• [EXERCISE DETAILS] Please keep to the lines below from the one with "This will be" through the one with "- Icon updates modernizing", and restate them word for word, ends included.

(Rendered images with source text)
*** Block opens ***

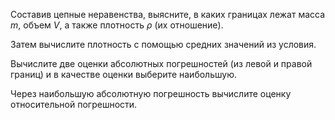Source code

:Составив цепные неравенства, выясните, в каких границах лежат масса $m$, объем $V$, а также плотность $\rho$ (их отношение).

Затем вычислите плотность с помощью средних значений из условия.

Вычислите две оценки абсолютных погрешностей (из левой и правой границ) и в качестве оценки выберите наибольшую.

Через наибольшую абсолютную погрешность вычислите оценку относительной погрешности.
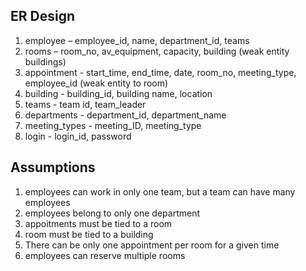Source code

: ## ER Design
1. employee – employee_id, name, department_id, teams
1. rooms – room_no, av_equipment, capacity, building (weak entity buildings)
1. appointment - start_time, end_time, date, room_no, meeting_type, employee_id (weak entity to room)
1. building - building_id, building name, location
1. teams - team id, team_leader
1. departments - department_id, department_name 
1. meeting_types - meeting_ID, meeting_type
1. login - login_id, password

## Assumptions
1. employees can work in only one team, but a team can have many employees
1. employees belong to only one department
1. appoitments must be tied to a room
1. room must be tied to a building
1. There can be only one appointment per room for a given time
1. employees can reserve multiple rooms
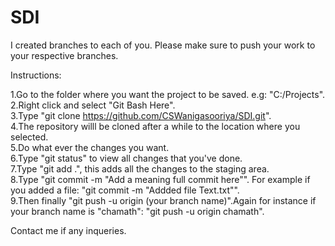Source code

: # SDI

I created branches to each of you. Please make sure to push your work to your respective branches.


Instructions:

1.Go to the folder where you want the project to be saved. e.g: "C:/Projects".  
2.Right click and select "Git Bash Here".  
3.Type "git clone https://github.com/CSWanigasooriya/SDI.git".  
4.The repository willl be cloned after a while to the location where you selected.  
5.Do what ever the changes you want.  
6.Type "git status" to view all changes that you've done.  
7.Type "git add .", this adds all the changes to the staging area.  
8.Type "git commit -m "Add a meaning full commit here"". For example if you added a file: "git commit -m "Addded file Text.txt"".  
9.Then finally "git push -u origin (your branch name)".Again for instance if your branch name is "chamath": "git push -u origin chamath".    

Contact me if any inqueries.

*** Block closes ***
*** Block opens ***

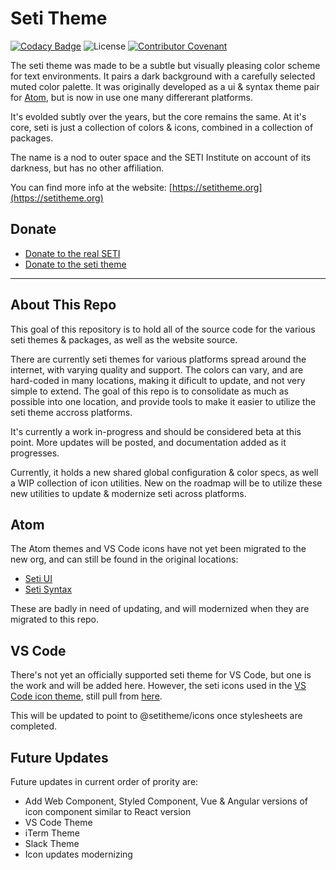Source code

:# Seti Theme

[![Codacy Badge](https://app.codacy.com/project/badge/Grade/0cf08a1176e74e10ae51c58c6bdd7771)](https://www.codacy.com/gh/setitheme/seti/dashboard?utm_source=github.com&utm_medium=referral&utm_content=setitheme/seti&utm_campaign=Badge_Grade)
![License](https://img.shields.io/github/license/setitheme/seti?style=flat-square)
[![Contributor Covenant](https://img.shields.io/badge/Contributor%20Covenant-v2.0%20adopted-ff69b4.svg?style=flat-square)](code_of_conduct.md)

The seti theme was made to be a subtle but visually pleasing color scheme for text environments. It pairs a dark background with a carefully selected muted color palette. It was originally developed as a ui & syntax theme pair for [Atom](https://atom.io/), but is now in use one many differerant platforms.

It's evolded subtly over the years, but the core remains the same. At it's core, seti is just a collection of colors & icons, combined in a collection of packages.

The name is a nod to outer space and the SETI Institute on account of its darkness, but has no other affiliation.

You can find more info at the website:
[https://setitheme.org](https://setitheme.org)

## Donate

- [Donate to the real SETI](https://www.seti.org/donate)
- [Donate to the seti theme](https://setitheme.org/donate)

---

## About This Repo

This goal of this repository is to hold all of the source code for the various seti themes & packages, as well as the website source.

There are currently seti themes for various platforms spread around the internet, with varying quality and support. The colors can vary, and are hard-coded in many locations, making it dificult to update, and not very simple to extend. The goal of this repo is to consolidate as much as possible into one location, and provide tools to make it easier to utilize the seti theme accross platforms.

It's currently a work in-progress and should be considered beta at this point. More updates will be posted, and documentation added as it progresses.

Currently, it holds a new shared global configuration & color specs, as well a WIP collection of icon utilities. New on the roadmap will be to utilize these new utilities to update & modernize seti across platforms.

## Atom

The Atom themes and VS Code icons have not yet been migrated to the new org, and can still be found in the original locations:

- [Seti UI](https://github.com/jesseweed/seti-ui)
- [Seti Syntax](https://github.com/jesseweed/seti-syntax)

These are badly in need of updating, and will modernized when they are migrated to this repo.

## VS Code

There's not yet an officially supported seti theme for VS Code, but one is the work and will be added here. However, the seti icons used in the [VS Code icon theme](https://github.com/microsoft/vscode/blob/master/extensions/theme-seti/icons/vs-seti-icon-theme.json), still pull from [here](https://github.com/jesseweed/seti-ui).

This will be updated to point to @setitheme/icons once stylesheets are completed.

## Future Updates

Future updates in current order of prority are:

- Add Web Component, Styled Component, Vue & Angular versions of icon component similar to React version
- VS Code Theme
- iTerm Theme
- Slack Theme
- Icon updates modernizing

*** Block closes ***

• [SOLVED EXERCISE]
This will be updated to point to @setitheme/icons once stylesheets are completed.

## Future Updates

Future updates in current order of prority are:

- Add Web Component, Styled Component, Vue & Angular versions of icon component similar to React version
- VS Code Theme
- iTerm Theme
- Slack Theme
- Icon updates modernizing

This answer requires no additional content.